Unos metros más adelante, Sergio Gil, que continúa y lleva el brazalete, aporta magia, acompañado de Unai Ayensa y de Iván Hernando, canterano sub-23, ascendido desde un filial no inscrito en Regional esta temporada. A priori, Ayensa, tras su gran curso en el Alfaro, se perfila como una de las incorporaciones más destacadas. Llegada desde segunda línea, verticalidad y descaro son algunas de las virtudes que demostró en La Molineta. En los extremos, el derecho queda para Pablo Aguinaga y el sub-23 Khitti. Flanco izquierdo para Bilal y Moha Traoré, recientemente incorporados. Queda la punta de ataque, compuesta por Dani Fernández y el promocionado desde la Regional Preferente el canterano David San Martín.
En resumen, una plantilla prácticamente nueva en su totalidad, con algunos jugadores experimentados y la mayoría de perfiles con mucho más que demostrar todavía. Destacan valores ‘seguros’, como Kike Royo, Hualde, Lecea, Zubiri o Sergio Gil. Ejes sobre el que sustentar un proyecto que comienza su competición ya el próximo domingo, ante el Eibar B en Las Gaunas (17:00 horas). Tras más de un mes de pretemporada, las pruebas se acaban y los partidos ya comienzan a valer puntos.

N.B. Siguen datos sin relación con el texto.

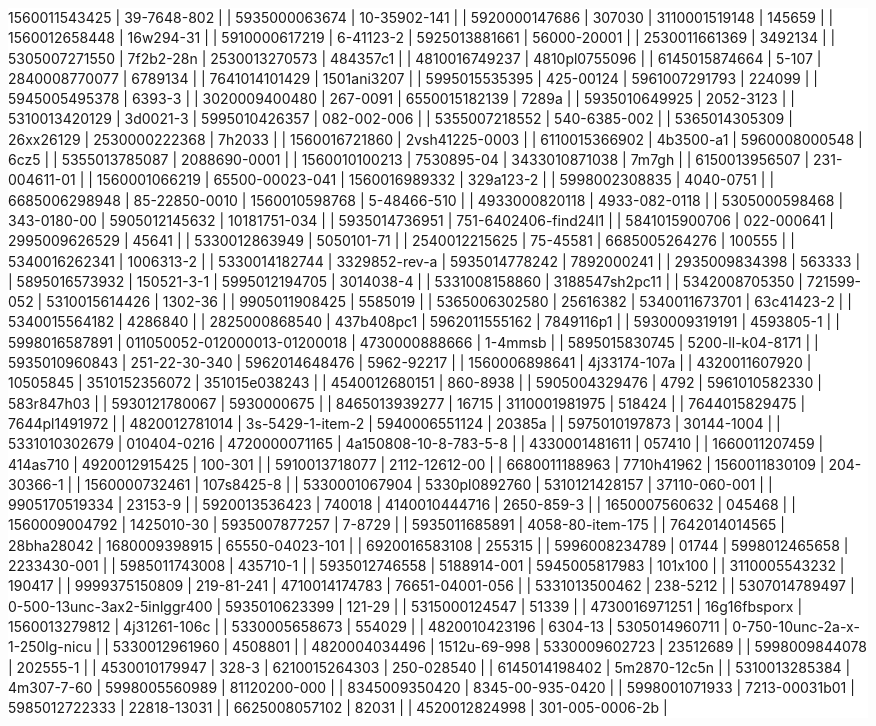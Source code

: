 1560011543425 | 39-7648-802 |  | 5935000063674 | 10-35902-141 |  | 5920000147686 | 307030 | 
3110001519148 | 145659 |  | 1560012658448 | 16w294-31 |  | 5910000617219 | 6-41123-2 | 
5925013881661 | 56000-20001 |  | 2530011661369 | 3492134 |  | 5305007271550 | 7f2b2-28n | 
2530013270573 | 484357c1 |  | 4810016749237 | 4810pl0755096 |  | 6145015874664 | 5-107 | 
2840008770077 | 6789134 |  | 7641014101429 | 1501ani3207 |  | 5995015535395 | 425-00124 | 
5961007291793 | 224099 |  | 5945005495378 | 6393-3 |  | 3020009400480 | 267-0091 | 
6550015182139 | 7289a |  | 5935010649925 | 2052-3123 |  | 5310013420129 | 3d0021-3 | 
5995010426357 | 082-002-006 |  | 5355007218552 | 540-6385-002 |  | 5365014305309 | 26xx26129 | 
2530000222368 | 7h2033 |  | 1560016721860 | 2vsh41225-0003 |  | 6110015366902 | 4b3500-a1 | 
5960008000548 | 6cz5 |  | 5355013785087 | 2088690-0001 |  | 1560010100213 | 7530895-04 | 
3433010871038 | 7m7gh |  | 6150013956507 | 231-004611-01 |  | 1560001066219 | 65500-00023-041 | 
1560016989332 | 329a123-2 |  | 5998002308835 | 4040-0751 |  | 6685006298948 | 85-22850-0010 | 
1560010598768 | 5-48466-510 |  | 4933000820118 | 4933-082-0118 |  | 5305000598468 | 343-0180-00 | 
5905012145632 | 10181751-034 |  | 5935014736951 | 751-6402406-find24l1 |  | 5841015900706 | 022-000641 | 
2995009626529 | 45641 |  | 5330012863949 | 5050101-71 |  | 2540012215625 | 75-45581 | 
6685005264276 | 100555 |  | 5340016262341 | 1006313-2 |  | 5330014182744 | 3329852-rev-a | 
5935014778242 | 7892000241 |  | 2935009834398 | 563333 |  | 5895016573932 | 150521-3-1 | 
5995012194705 | 3014038-4 |  | 5331008158860 | 3188547sh2pc11 |  | 5342008705350 | 721599-052 | 
5310015614426 | 1302-36 |  | 9905011908425 | 5585019 |  | 5365006302580 | 25616382 | 
5340011673701 | 63c41423-2 |  | 5340015564182 | 4286840 |  | 2825000868540 | 437b408pc1 | 
5962011555162 | 7849116p1 |  | 5930009319191 | 4593805-1 |  | 5998016587891 | 011050052-012000013-01200018 | 
4730000888666 | 1-4mmsb |  | 5895015830745 | 5200-ll-k04-8171 |  | 5935010960843 | 251-22-30-340 | 
5962014648476 | 5962-92217 |  | 1560006898641 | 4j33174-107a |  | 4320011607920 | 10505845 | 
3510152356072 | 351015e038243 |  | 4540012680151 | 860-8938 |  | 5905004329476 | 4792 | 
5961010582330 | 583r847h03 |  | 5930121780067 | 5930000675 |  | 8465013939277 | 16715 | 
3110001981975 | 518424 |  | 7644015829475 | 7644pl1491972 |  | 4820012781014 | 3s-5429-1-item-2 | 
5940006551124 | 20385a |  | 5975010197873 | 30144-1004 |  | 5331010302679 | 010404-0216 | 
4720000071165 | 4a150808-10-8-783-5-8 |  | 4330001481611 | 057410 |  | 1660011207459 | 414as710 | 
4920012915425 | 100-301 |  | 5910013718077 | 2112-12612-00 |  | 6680011188963 | 7710h41962 | 
1560011830109 | 204-30366-1 |  | 1560000732461 | 107s8425-8 |  | 5330001067904 | 5330pl0892760 | 
5310121428157 | 37110-060-001 |  | 9905170519334 | 23153-9 |  | 5920013536423 | 740018 | 
4140010444716 | 2650-859-3 |  | 1650007560632 | 045468 |  | 1560009004792 | 1425010-30 | 
5935007877257 | 7-8729 |  | 5935011685891 | 4058-80-item-175 |  | 7642014014565 | 28bha28042 | 
1680009398915 | 65550-04023-101 |  | 6920016583108 | 255315 |  | 5996008234789 | 01744 | 
5998012465658 | 2233430-001 |  | 5985011743008 | 435710-1 |  | 5935012746558 | 5188914-001 | 
5945005817983 | 101x100 |  | 3110005543232 | 190417 |  | 9999375150809 | 219-81-241 | 
4710014174783 | 76651-04001-056 |  | 5331013500462 | 238-5212 |  | 5307014789497 | 0-500-13unc-3ax2-5inlggr400 | 
5935010623399 | 121-29 |  | 5315000124547 | 51339 |  | 4730016971251 | 16g16fbsporx | 
1560013279812 | 4j31261-106c |  | 5330005658673 | 554029 |  | 4820010423196 | 6304-13 | 
5305014960711 | 0-750-10unc-2a-x-1-250lg-nicu |  | 5330012961960 | 4508801 |  | 4820004034496 | 1512u-69-998 | 
5330009602723 | 23512689 |  | 5998009844078 | 202555-1 |  | 4530010179947 | 328-3 | 
6210015264303 | 250-028540 |  | 6145014198402 | 5m2870-12c5n |  | 5310013285384 | 4m307-7-60 | 
5998005560989 | 81120200-000 |  | 8345009350420 | 8345-00-935-0420 |  | 5998001071933 | 7213-00031b01 | 
5985012722333 | 22818-13031 |  | 6625008057102 | 82031 |  | 4520012824998 | 301-005-0006-2b |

Una pretemporada irregular
El pasado 28 de julio, la SD Logroñés volvió al trabajo y fue el 9 de agosto cuando disputó su primer amistoso. Lo hizo en Varea, ante el Alfaro, con derrota por 1-2. El 13 de agosto, los blanquirrojos cayeron frente al Eibar B, su primer rival liguero, en El Rollo de Santo Domingo (1-2). Tres días más tarde, la Sociedad cayó frente al Tudelano en Varea (0-2). Tres derrotas ante equipos de su mismo Grupo II, aunque el resultado a estas alturas tuviera una importancia relativa. Ya el 21 de agosto, llegó su primer triunfo de la pretemporada, 0-2 ante el La Calzada de Tercera, en Santo Domingo. Los goles llegaron con el rival ya en inferioridad numérica.

Foto: SD Logroñés
El 23 de agosto, llegó la mejor actuación de la preparación, un 3-0 ante el Rayo Cantabria, de Segunda Federación, en Ezcaray. Y todo ello, pese a jugar desde el 42′ con diez, por expulsión del punta Dani Fernández. Los tantos de Sergio Gil (8′), Arman (55′) y Aguinaga (59′) dejaron contento a Cantabrana: «Es el partido más completo. Queremos llegar al debut de liga con un bloque y una identidad muy definidas». Por delante, ya solo quedaba el último encuentro de preparación, ante el Arnedo en Sendero (29 de agosto). 0-0 en la visita a La Rioja Baja, para dejar un balance de dos triunfos, un empate y tres derrotas. Tropiezos que el técnico definió como «peajes» en el camino de mejora hacia el inicio liguero.
La Sociedad, contra los ‘cocos’ del Grupo II
La SD Logroñés competirá en un Grupo II que incluye a ocho equipos vascos (los descendidos Sestao River, Real Unión y Amorebieta; Alavés B, Eibar B, Gernika y los ascendidos Basconia y Beasain), cuatro aragoneses (Utebo, Ejea, Deportivo Aragón y el ascendido Ebro), los cuatro riojanos (la propia SD Logroñés, UD Logroñés, Alfaro y el ascendido Náxara), más dos navarros (Tudelano y la ascendida Mutilvera). Una liga similar a la de la temporada 2024/25, con la excepción de que el Barbastro quedó emparejado con los catalanes.
En esta liga, la Sociedad espera luchar junto a los ‘cocos’ del Grupo II. Entre ellos, una UD Logroñés obligada a subir en su tercera temporada consecutiva en la categoría. También comparten ese objetivo los tres recién descendidos vascos (el Sestao River, el Real Unión y el Amorebieta), todos ellos con capacidad económica. Especialmente un Real Unión asociado con el Aston Villa. Una lista en la que tampoco se puede descartar a los filiales (Eibar B, Alavés B y Deportivo Aragón) con generaciones jóvenes dispuestas a crecer. Con todo ello, la SD Logroñés aspira, al menos, y pese «a la importante reducción» presupuestaria, a colarse en los puestos de playoff de ascenso.